I have a 10-month-old cat who has been displaying some worrying behaviors recently. He’s been urinating outside his litter box, making a coughing/gagging noise, eating and drinking less than usual, and his feces have had a sticky appearance. I know it’s impossible to tell without an examination, but I’m wondering if you could give me some possible answers to these issues? I will definitely be booking an appointment with my vet for diagnosis and appropriate treatment.
Understanding Your Cat’s Litter Box Troubles
First, let’s address your cat’s urination outside of the litter box. This is a common concern among cat owners and can be due to various reasons. We’ve discussed this topic more extensively in our article, Why Won’t My Cat Use the Litter Tray?. Factors that could lead to this behavior include medical issues like urinary tract infections, kidney disease, or behavioral problems such as aversion to the litter substrate or location.
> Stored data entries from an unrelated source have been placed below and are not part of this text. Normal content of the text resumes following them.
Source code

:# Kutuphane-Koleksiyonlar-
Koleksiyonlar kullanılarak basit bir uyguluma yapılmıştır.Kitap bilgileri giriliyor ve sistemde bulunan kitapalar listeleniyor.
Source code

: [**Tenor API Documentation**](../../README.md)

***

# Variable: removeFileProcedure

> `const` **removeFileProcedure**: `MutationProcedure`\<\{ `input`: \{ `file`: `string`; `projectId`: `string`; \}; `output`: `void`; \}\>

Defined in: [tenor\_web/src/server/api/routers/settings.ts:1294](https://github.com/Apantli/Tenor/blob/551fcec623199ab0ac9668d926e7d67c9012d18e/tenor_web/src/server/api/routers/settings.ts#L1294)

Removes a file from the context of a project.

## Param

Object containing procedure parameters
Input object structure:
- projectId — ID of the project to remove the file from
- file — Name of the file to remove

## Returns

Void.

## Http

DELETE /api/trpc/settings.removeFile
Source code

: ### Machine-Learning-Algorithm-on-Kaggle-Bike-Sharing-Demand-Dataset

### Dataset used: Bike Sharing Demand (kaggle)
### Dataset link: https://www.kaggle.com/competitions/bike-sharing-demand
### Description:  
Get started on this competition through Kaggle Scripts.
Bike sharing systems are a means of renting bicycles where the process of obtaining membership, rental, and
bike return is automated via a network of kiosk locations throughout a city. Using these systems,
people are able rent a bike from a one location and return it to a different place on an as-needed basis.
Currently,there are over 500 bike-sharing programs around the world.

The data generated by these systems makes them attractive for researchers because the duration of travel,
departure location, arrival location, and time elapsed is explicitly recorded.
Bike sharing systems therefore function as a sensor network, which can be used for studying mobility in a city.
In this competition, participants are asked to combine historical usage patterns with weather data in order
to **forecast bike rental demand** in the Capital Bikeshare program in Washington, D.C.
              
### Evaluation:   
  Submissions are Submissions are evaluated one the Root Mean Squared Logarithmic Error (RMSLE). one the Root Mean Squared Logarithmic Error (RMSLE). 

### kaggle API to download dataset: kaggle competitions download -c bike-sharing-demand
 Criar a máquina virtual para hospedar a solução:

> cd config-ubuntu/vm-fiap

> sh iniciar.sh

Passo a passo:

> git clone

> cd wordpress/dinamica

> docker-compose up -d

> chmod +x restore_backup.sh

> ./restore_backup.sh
Since your cat is also exhibiting other unusual behaviors, it is essential not to rule out any medical issues that could be causing these actions. Booking a vet appointment is the best first step in this situation.
Potential Health Concerns
The symptoms you’ve mentioned, such as coughing/gagging, reduced appetite, and sticky feces, may be signs of various health conditions that need to be addressed by your veterinarian. A few potential causes are:
- Kidney Disease: While kidney disease is more common in older cats, it can still affect younger cats. Your cat’s increased thirst and changes in urination habits may be indicators of this issue. You can read more about this topic in our article on Kidney Disease in Cats.
- Upper Respiratory Infections (Cat Flu): Coughing and gagging noises can be symptoms of an upper respiratory infection, commonly known as cat flu. This condition is usually caused by viruses (such as feline herpesvirus or feline calicivirus) and can lead to sneezing, coughing, eye or nasal discharge, and appetite loss. Learn more about this ailment in Does My cat have a flu?.
- Gastrointestinal Issues: Your cat’s sticky feces and reduced appetite could hint at digestive problems like indigestion, food intolerance, or even a gastrointestinal obstruction. This may also cause vomiting. We’ve discussed common causes and remedies for vomiting in cats in our article Why is My Cat Vomiting?.
Please keep in mind that this list is not exhaustive, and only a thorough examination by your vet will be able to properly diagnose your cat’s condition. The information provided here is merely to help you understand the possible issues your cat could be facing.
Preparing for Your Vet Appointment
When you book a veterinary appointment for your cat, there are a few things you can do to prepare and help make the appointment more effective:
- Be thorough in explaining all of the behaviors and symptoms your cat has been experiencing. Take note of any changes, including appetite, activity level, and litter box habits.
- Gather any relevant medical history, including vaccination records and information on any previous health conditions.
- If possible, bring a fresh stool sample for your vet to examine, as this can provide critical information about your cat’s gastrointestinal health.
By taking these steps and discussing your concerns with your veterinarian, you’ll be better equipped to identify and address your cat’s health issues. It’s essential to remember that early intervention can lead to a more successful recovery and a healthier, happier cat!